___ Data extracts ___

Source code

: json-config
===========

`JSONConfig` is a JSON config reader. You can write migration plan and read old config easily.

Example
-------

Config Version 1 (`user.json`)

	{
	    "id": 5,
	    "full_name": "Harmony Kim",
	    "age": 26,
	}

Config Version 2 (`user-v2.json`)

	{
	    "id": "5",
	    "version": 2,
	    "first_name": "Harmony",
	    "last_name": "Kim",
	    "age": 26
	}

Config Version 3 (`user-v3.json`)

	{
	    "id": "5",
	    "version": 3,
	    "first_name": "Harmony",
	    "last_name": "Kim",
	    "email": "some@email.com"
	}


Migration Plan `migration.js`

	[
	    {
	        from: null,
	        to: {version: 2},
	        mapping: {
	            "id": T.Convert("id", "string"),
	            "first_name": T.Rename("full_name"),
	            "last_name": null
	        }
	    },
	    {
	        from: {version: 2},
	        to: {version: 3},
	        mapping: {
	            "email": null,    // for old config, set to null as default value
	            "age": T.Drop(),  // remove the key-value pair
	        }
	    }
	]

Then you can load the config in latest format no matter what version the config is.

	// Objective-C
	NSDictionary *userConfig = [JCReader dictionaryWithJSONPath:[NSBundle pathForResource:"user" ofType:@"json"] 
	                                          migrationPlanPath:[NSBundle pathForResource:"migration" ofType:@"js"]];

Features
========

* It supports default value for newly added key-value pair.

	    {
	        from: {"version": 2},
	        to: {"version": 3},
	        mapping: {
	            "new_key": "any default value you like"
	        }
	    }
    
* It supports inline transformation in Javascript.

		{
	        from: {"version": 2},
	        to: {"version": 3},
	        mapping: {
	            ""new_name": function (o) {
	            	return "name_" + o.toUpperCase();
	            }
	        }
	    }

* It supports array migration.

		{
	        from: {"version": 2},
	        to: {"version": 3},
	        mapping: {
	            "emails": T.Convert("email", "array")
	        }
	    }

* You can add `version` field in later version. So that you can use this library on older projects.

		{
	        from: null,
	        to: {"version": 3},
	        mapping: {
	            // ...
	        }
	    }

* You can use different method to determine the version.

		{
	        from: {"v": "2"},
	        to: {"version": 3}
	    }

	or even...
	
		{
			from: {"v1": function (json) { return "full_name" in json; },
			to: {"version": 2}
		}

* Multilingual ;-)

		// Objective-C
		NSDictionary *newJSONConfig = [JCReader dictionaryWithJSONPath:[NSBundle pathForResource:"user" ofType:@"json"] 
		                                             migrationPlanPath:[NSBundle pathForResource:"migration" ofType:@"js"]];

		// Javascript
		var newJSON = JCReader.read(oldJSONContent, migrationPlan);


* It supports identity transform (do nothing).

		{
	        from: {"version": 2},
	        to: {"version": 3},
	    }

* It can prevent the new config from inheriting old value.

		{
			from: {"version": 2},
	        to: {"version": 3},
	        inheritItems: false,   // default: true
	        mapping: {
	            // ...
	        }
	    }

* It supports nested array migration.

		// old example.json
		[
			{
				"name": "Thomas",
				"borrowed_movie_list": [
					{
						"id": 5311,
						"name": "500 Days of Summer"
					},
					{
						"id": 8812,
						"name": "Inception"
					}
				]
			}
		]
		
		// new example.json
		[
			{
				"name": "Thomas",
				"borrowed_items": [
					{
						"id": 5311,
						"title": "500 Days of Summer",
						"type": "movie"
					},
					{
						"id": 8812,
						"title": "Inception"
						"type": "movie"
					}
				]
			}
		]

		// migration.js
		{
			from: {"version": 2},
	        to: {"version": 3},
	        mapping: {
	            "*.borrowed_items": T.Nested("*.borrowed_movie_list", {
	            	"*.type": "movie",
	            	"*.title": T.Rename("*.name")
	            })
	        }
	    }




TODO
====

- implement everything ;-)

___

Work to be completed: All lines with the word "supports" need to be copied from the data above.

Your solution:
* It supports default value for newly added key-value pair.
* It supports inline transformation in Javascript.
* It supports array migration.
* It supports identity transform (do nothing).
* It supports nested array migration.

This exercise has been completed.